President Donald Trump's budget deal raises the U.S. government's debt ceiling and spending caps. Trump and House Speaker Nancy Pelosi have been the architects. The deal has also been supported by key congressional leaders.
The bipartisan budget proposal, which is headed to Trump's desk after passing the U.S. House on July 7 and gaining Senate approval last week, raises federal spending by $320 billion in 2020 and increases the debt ceiling through July 2021, after the next presidential election.
The plan passed into law will increase the annual deficit and long-term federal debt. Including the new legislation, $4 trillion has been added on Trump's watch, according to an analysis prepared by Forbes Magazine contributor Chuck Jones in July.
To add some perspective: In 2013, the Bipartisan Budget Act raised spending by $62 billion. In 2015, federal spending increased by $80 billion. In 2018, the increase hit $300 billion. Some deficit and debt watchers say this two-year budget may be the worst budget deal ever and represents a bipartisan "abdication of responsibility."

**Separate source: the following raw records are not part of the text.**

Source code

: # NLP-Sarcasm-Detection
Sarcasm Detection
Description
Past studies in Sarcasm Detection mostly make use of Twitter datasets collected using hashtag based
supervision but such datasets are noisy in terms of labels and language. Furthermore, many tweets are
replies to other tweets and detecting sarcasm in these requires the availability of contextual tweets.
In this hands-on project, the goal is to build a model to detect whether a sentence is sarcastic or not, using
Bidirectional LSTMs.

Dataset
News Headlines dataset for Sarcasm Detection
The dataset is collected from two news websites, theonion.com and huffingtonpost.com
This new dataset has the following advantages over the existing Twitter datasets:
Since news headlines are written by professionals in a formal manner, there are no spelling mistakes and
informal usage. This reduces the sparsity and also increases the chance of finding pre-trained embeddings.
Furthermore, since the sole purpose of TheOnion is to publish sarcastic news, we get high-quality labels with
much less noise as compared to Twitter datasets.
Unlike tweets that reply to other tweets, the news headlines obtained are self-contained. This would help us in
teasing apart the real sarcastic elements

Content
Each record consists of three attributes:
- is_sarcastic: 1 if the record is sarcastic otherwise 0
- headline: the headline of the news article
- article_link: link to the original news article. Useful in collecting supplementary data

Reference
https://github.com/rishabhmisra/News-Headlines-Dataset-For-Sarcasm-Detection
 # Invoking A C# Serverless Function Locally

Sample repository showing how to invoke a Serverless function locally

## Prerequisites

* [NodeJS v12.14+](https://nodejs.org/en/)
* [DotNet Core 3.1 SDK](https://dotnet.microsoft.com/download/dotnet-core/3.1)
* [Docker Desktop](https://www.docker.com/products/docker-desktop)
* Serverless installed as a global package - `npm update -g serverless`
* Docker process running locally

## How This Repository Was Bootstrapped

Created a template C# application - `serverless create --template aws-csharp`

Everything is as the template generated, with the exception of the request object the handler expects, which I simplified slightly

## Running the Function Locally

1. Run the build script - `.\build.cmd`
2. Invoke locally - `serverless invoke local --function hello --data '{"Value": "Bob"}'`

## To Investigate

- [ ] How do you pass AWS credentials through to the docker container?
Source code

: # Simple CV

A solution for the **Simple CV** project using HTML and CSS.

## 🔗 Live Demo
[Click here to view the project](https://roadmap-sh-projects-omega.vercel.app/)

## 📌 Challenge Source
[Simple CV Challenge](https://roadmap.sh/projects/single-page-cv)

The federal debt is the total amount of money that the U.S. government owes, either to its investors or to itself. Today, our long-term federal debt is a record high $22 trillion — and growing daily. The federal debt as a share of the U.S. economy is the highest it has been since just after World War II.
American leaders of yesteryear knew how to reduce debt. For example, the federal debt has spiked during every war over the past 230 years; however, it was always paid down afterward. After the Civil War, for example, the U.S. government ran surpluses 28 years in a row, causing debt to plunge from 31% of GDP down to 7%.
In the 1990s in Canada, a left-of-center government imposed and sustained significant spending cuts to avert an economic disaster — something that ought to be evaluated as a model for America.
The Canadian story has a favorable ending because elected leaders made tough decisions to reduce spending for defense, business subsidies, farm aid, welfare, grants to lower governments and elimination of some federal jobs, among other austerity measures. The Canadian federal debt as percentage of GDP dropped by half, to 34% by 2006. Defying Keynesian predictions, the large spending cuts revived the economy and launched an economic boom.